**DATA**
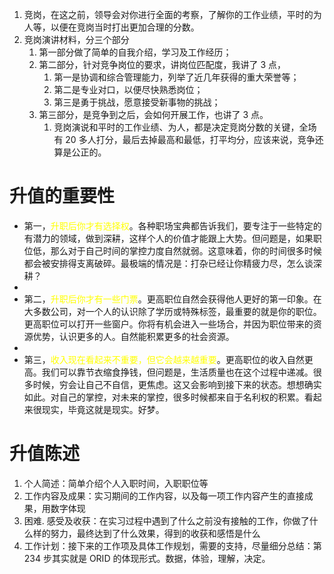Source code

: 1. 竞岗，在这之前，领导会对你进行全面的考察，了解你的工作业绩，平时的为人等，以便在竞岗当时打出更加合理的分数。
2. 竞岗演讲材料，分三个部分
	1. 第一部分做了简单的自我介绍，学习及工作经历；
	2. 第二部分，针对竞争岗位的要求，讲岗位匹配度，我讲了 3 点，
		1. 第一是协调和综合管理能力，列举了近几年获得的重大荣誉等；
		2. 第二是专业对口，以便尽快熟悉岗位；
		3. 第三是勇于挑战，愿意接受新事物的挑战；
	3. 第三部分，是竞争到之后，会如何开展工作，也讲了 3 点。
		1. 竞岗演说和平时的工作业绩、为人，都是决定竞岗分数的关键，全场有 20 多人打分，最后去掉最高和最低，打平均分，应该来说，竞争还算是公正的。
# 升值的重要性
- 第一，<font color="#ffff00">升职后你才有选择权</font>。各种职场宝典都告诉我们，要专注于一些特定的有潜力的领域，做到深耕，这样个人的价值才能跟上大势。但问题是，如果职位低，那么对于自己时间的掌控力度自然就弱。这意味着，你的时间很多时候都会被安排得支离破碎。最极端的情况是：打杂已经让你精疲力尽，怎么谈深耕？
- 
- 第二，<font color="#ffff00">升职后你才有一些门票</font>。更高职位自然会获得他人更好的第一印象。在大多数公司，对一个人的认识除了学历或特殊标签，最重要的就是你的职位。更高职位可以打开一些窗户。你将有机会进入一些场合，并因为职位带来的资源优势，认识更多的人。自然能积累更多的社会资源。
- 
- 第三，<font color="#ffff00">收入现在看起来不重要，但它会越来越重要</font>。更高职位的收入自然更高。我们可以靠节衣缩食挣钱，但问题是，生活质量也在这个过程中递减。很多时候，穷会让自己不自信，更焦虑。这又会影响到接下来的状态。想想确实如此。对自己的掌控，对未来的掌控，很多时候都来自于名利权的积累。看起来很现实，毕竟这就是现实。好梦。
# 升值陈述
1. 个人简述：简单介绍个人入职时间，入职职位等
2. 工作内容及成果：实习期间的工作内容，以及每一项工作内容产生的直接成果，用数字体现 
3. 困难. 感受及收获：在实习过程中遇到了什么之前没有接触的工作，你做了什么样的努力，最终达到了什么效果，得到的收获和感悟是什么 
4. 工作计划：接下来的工作项及具体工作规划，需要的支持，尽量细分总结：第 234 步其实就是 ORID 的体现形式。数据，体验，理解，决定。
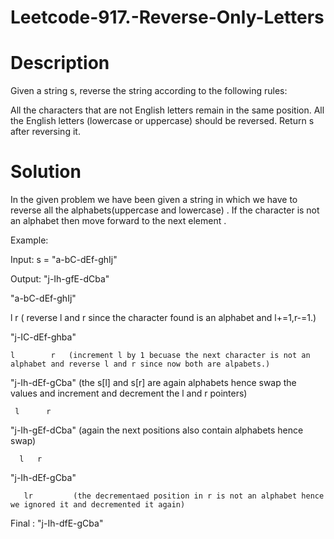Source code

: # Leetcode-917.-Reverse-Only-Letters
# Description
Given a string s, reverse the string according to the following rules:

All the characters that are not English letters remain in the same position.
All the English letters (lowercase or uppercase) should be reversed.
Return s after reversing it.

# Solution
In the given problem we have been given a string in which we have to reverse all the alphabets(uppercase and lowercase) . If the character is not an alphabet then move forward to the next element .

Example:

Input: s = "a-bC-dEf-ghIj"

Output: "j-Ih-gfE-dCba"

"a-bC-dEf-ghIj"

 l           r ( reverse l and r since the character found is an alphabet and l+=1,r-=1.)
 

 "j-IC-dEf-ghba"
 
    l        r   (increment l by 1 becuase the next character is not an alphabet and reverse l and r since now both are alpabets.)

 "j-Ih-dEf-gCba" (the s[l] and s[r] are again alphabets hence swap the values and increment and decrement the l and r pointers)
 
     l      r 

"j-Ih-gEf-dCba" (again the next positions also contain alphabets hence swap)

      l   r

"j-Ih-dEf-gCba" 

       lr         (the decrementaed position in r is not an alphabet hence we ignored it and decremented it again)

Final : "j-Ih-dfE-gCba" 
        
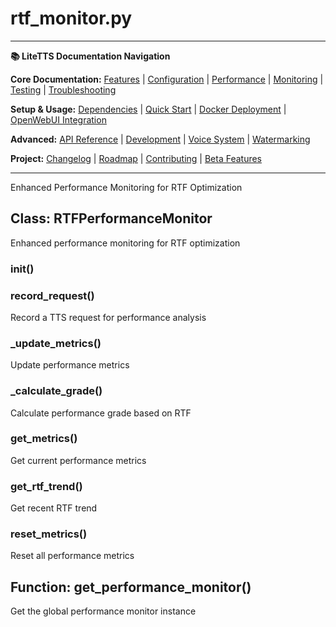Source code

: # rtf_monitor.py

---
**📚 LiteTTS Documentation Navigation**

**Core Documentation:** [Features](../../../../../FEATURES.md) | [Configuration](../../../../../CONFIGURATION.md) | [Performance](../../../../../PERFORMANCE.md) | [Monitoring](../../../../../MONITORING.md) | [Testing](../../../../../TESTING.md) | [Troubleshooting](../../../../../TROUBLESHOOTING.md)

**Setup & Usage:** [Dependencies](../../../../../DEPENDENCIES.md) | [Quick Start](../../../../../usage/QUICK_START_COMMANDS.md) | [Docker Deployment](../../../../../usage/DOCKER-DEPLOYMENT.md) | [OpenWebUI Integration](../../../../../usage/OPENWEBUI-INTEGRATION.md)

**Advanced:** [API Reference](../../../../API_REFERENCE.md) | [Development](../../../../../development/README.md) | [Voice System](../../../../../voices/README.md) | [Watermarking](../../../../../WATERMARKING.md)

**Project:** [Changelog](../../../../../CHANGELOG.md) | [Roadmap](../../../../../ROADMAP.md) | [Contributing](../../../../../CONTRIBUTIONS.md) | [Beta Features](../../../../../BETA_FEATURES.md)

---


Enhanced Performance Monitoring for RTF Optimization


## Class: RTFPerformanceMonitor

Enhanced performance monitoring for RTF optimization

### __init__()

### record_request()

Record a TTS request for performance analysis

### _update_metrics()

Update performance metrics

### _calculate_grade()

Calculate performance grade based on RTF

### get_metrics()

Get current performance metrics

### get_rtf_trend()

Get recent RTF trend

### reset_metrics()

Reset all performance metrics

## Function: get_performance_monitor()

Get the global performance monitor instance

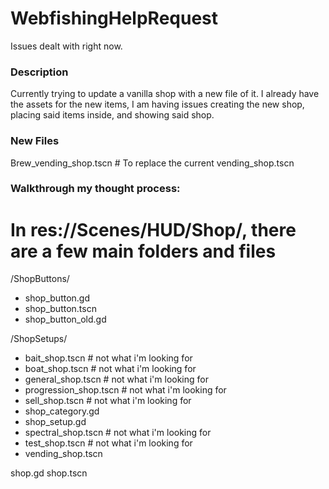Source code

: # WebfishingHelpRequest

Issues dealt with right now.

### Description

Currently trying to update a vanilla shop with a new file of it. I already have the assets for the new items, I am having issues creating the new shop, placing said items inside, and showing said shop.

### New Files

Brew_vending_shop.tscn # To replace the current vending_shop.tscn

### Walkthrough my thought process:

# In res://Scenes/HUD/Shop/, there are a few main folders and files

/ShopButtons/
- shop_button.gd
- shop_button.tscn
- shop_button_old.gd

/ShopSetups/
- bait_shop.tscn  # not what i'm looking for
- boat_shop.tscn  # not what i'm looking for
- general_shop.tscn  # not what i'm looking for
- progression_shop.tscn  # not what i'm looking for
- sell_shop.tscn  # not what i'm looking for
- shop_category.gd 
- shop_setup.gd
- spectral_shop.tscn  # not what i'm looking for
- test_shop.tscn  # not what i'm looking for
- vending_shop.tscn

shop.gd
shop.tscn

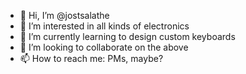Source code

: - 👋 Hi, I’m @jostsalathe
- 👀 I’m interested in all kinds of electronics
- 🌱 I’m currently learning to design custom keyboards
- 💞️ I’m looking to collaborate on the above
- 📫 How to reach me: PMs, maybe?

<!---
jostsalathe/jostsalathe is a ✨ special ✨ repository because its `README.md` (this file) appears on your GitHub profile.
You can click the Preview link to take a look at your changes.
--->
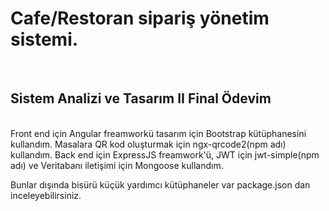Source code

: <h1>Cafe/Restoran sipariş yönetim sistemi.</h1><br>

<h2>Sistem Analizi ve Tasarım II Final Ödevim</h2></br>
Front end için Angular freamworkü tasarım için Bootstrap kütüphanesini kullandım. Masalara QR kod oluşturmak için ngx-qrcode2(npm adı) kullandım.
Back end için ExpressJS freamwork'ü, JWT için jwt-simple(npm adı) ve Veritabanı iletişimi için Mongoose kullandım.</br>

Bunlar dışında bisürü küçük yardımcı kütüphaneler var package.json dan inceleyebilirsiniz.
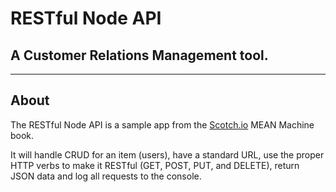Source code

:# RESTful Node API

## A Customer Relations Management tool.

--------

## About

The RESTful Node API is a sample app from the [Scotch.io](https://scotch.io/) MEAN Machine book.

It will handle CRUD for an item (users), have a standard URL, use the proper HTTP verbs to make it RESTful (GET, POST, PUT, and DELETE), return JSON data and log all requests to the console.
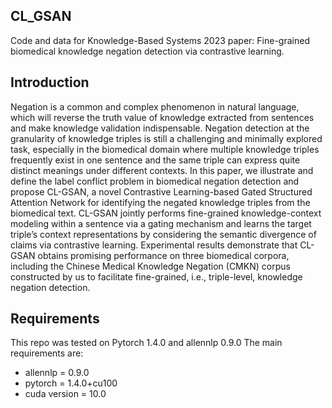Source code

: ## CL_GSAN

Code and data for Knowledge-Based Systems 2023 paper: Fine-grained biomedical knowledge negation detection via contrastive learning.

## Introduction

Negation is a common and complex phenomenon in natural language, which will reverse the truth value of knowledge extracted from sentences and make knowledge validation indispensable. Negation detection at the granularity of knowledge triples is still a challenging and minimally explored task, especially in the biomedical domain where multiple knowledge triples frequently exist in one sentence and the same triple can express quite distinct meanings under different contexts. In this paper, we illustrate and define the label conflict problem in biomedical negation detection and propose CL-GSAN, a novel Contrastive Learning-based Gated Structured Attention Network for identifying the negated knowledge triples from the biomedical text. CL-GSAN jointly performs fine-grained knowledge-context modeling within a sentence via a gating mechanism and learns the target triple’s context representations by considering the semantic divergence of claims via contrastive learning. Experimental results demonstrate that CL-GSAN obtains promising performance on three biomedical corpora, including the Chinese Medical Knowledge Negation (CMKN) corpus constructed by us to facilitate fine-grained, i.e., triple-level, knowledge negation detection.

## Requirements

This repo was tested on Pytorch 1.4.0 and allennlp 0.9.0 The main requirements are:

- allennlp = 0.9.0
- pytorch = 1.4.0+cu100
- cuda version = 10.0
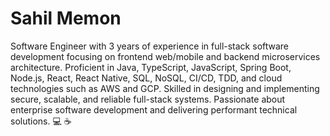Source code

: # Sahil Memon

Software Engineer with 3 years of experience in full-stack software development focusing on frontend web/mobile and backend microservices architecture. Proficient in Java, TypeScript, JavaScript, Spring Boot, Node.js, React, React Native, SQL, NoSQL, CI/CD, TDD, and cloud technologies such as AWS and GCP. Skilled in designing and implementing secure, scalable, and reliable full-stack systems. Passionate about enterprise software development and delivering performant technical solutions. 💻 ☕️
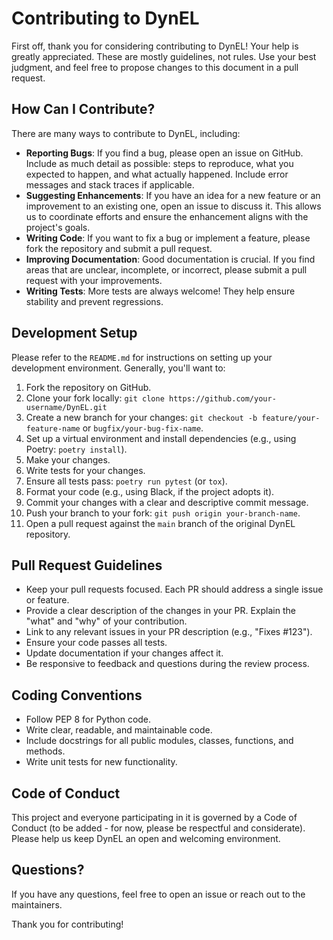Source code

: # Contributing to DynEL

First off, thank you for considering contributing to DynEL! Your help is greatly appreciated. These are mostly guidelines, not rules. Use your best judgment, and feel free to propose changes to this document in a pull request.

## How Can I Contribute?

There are many ways to contribute to DynEL, including:

-   **Reporting Bugs**: If you find a bug, please open an issue on GitHub. Include as much detail as possible: steps to reproduce, what you expected to happen, and what actually happened. Include error messages and stack traces if applicable.
-   **Suggesting Enhancements**: If you have an idea for a new feature or an improvement to an existing one, open an issue to discuss it. This allows us to coordinate efforts and ensure the enhancement aligns with the project's goals.
-   **Writing Code**: If you want to fix a bug or implement a feature, please fork the repository and submit a pull request.
-   **Improving Documentation**: Good documentation is crucial. If you find areas that are unclear, incomplete, or incorrect, please submit a pull request with your improvements.
-   **Writing Tests**: More tests are always welcome! They help ensure stability and prevent regressions.

## Development Setup

Please refer to the `README.md` for instructions on setting up your development environment. Generally, you'll want to:

1.  Fork the repository on GitHub.
2.  Clone your fork locally: `git clone https://github.com/your-username/DynEL.git`
3.  Create a new branch for your changes: `git checkout -b feature/your-feature-name` or `bugfix/your-bug-fix-name`.
4.  Set up a virtual environment and install dependencies (e.g., using Poetry: `poetry install`).
5.  Make your changes.
6.  Write tests for your changes.
7.  Ensure all tests pass: `poetry run pytest` (or `tox`).
8.  Format your code (e.g., using Black, if the project adopts it).
9.  Commit your changes with a clear and descriptive commit message.
10. Push your branch to your fork: `git push origin your-branch-name`.
11. Open a pull request against the `main` branch of the original DynEL repository.

## Pull Request Guidelines

-   Keep your pull requests focused. Each PR should address a single issue or feature.
-   Provide a clear description of the changes in your PR. Explain the "what" and "why" of your contribution.
-   Link to any relevant issues in your PR description (e.g., "Fixes #123").
-   Ensure your code passes all tests.
-   Update documentation if your changes affect it.
-   Be responsive to feedback and questions during the review process.

## Coding Conventions

-   Follow PEP 8 for Python code.
-   Write clear, readable, and maintainable code.
-   Include docstrings for all public modules, classes, functions, and methods.
-   Write unit tests for new functionality.

## Code of Conduct

This project and everyone participating in it is governed by a Code of Conduct (to be added - for now, please be respectful and considerate). Please help us keep DynEL an open and welcoming environment.

## Questions?

If you have any questions, feel free to open an issue or reach out to the maintainers.

Thank you for contributing!

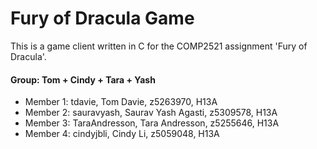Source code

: # Fury of Dracula Game
This is a game client written in C for the COMP2521 assignment 'Fury of Dracula'.

#### Group: Tom + Cindy + Tara + Yash

- Member 1: tdavie, Tom Davie, z5263970, H13A
- Member 2: sauravyash, Saurav Yash Agasti, z5309578, H13A
- Member 3: TaraAndresson, Tara Andresson, z5255646, H13A
- Member 4: cindyjbli, Cindy Li, z5059048, H13A
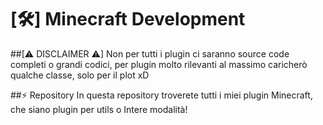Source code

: # [🛠️] Minecraft Development

##[⚠ DISCLAIMER ⚠]
Non per tutti i plugin ci saranno source code completi o grandi codici, per plugin molto rilevanti al massimo caricherò qualche classe, solo per il plot xD

##⚡ Repository
In questa repository troverete tutti i miei plugin Minecraft, che siano plugin per utils o Intere modalità!

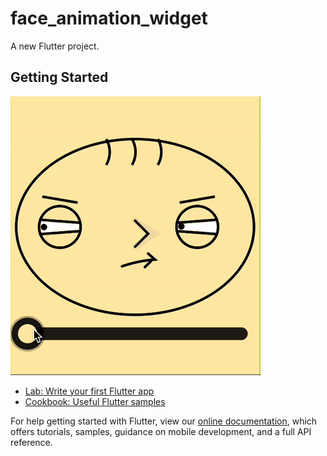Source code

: # face_animation_widget

A new Flutter project.

## Getting Started

![Face Animation](https://github.com/JasperEssien2/face_animation_widget/blob/master/display/face_animation.gif)

- [Lab: Write your first Flutter app](https://flutter.dev/docs/get-started/codelab)
- [Cookbook: Useful Flutter samples](https://flutter.dev/docs/cookbook)

For help getting started with Flutter, view our
[online documentation](https://flutter.dev/docs), which offers tutorials,
samples, guidance on mobile development, and a full API reference.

**THE PROBLEM**
Go to the line above holding "Given a string s, reverse", then copy exactly each line down to and including the one holding "Usage:** [Dependencies](../../../../../DEPENDENCIES.md) |", leaving pictures out.

**RESPONSE**
Given a string s, reverse the string according to the following rules:

All the characters that are not English letters remain in the same position.
All the English letters (lowercase or uppercase) should be reversed.
Return s after reversing it.

# Solution
In the given problem we have been given a string in which we have to reverse all the alphabets(uppercase and lowercase) . If the character is not an alphabet then move forward to the next element .

Example:

Input: s = "a-bC-dEf-ghIj"

Output: "j-Ih-gfE-dCba"

"a-bC-dEf-ghIj"

 l           r ( reverse l and r since the character found is an alphabet and l+=1,r-=1.)
 

 "j-IC-dEf-ghba"
 
    l        r   (increment l by 1 becuase the next character is not an alphabet and reverse l and r since now both are alpabets.)

 "j-Ih-dEf-gCba" (the s[l] and s[r] are again alphabets hence swap the values and increment and decrement the l and r pointers)
 
     l      r 

"j-Ih-gEf-dCba" (again the next positions also contain alphabets hence swap)

      l   r

"j-Ih-dEf-gCba" 

       lr         (the decrementaed position in r is not an alphabet hence we ignored it and decremented it again)

Final : "j-Ih-dfE-gCba" 
        
Source code

: # rtf_monitor.py

---
**📚 LiteTTS Documentation Navigation**

**Core Documentation:** [Features](../../../../../FEATURES.md) | [Configuration](../../../../../CONFIGURATION.md) | [Performance](../../../../../PERFORMANCE.md) | [Monitoring](../../../../../MONITORING.md) | [Testing](../../../../../TESTING.md) | [Troubleshooting](../../../../../TROUBLESHOOTING.md)

**Setup & Usage:** [Dependencies](../../../../../DEPENDENCIES.md) | [Quick Start](../../../../../usage/QUICK_START_COMMANDS.md) | [Docker Deployment](../../../../../usage/DOCKER-DEPLOYMENT.md) | [OpenWebUI Integration](../../../../../usage/OPENWEBUI-INTEGRATION.md)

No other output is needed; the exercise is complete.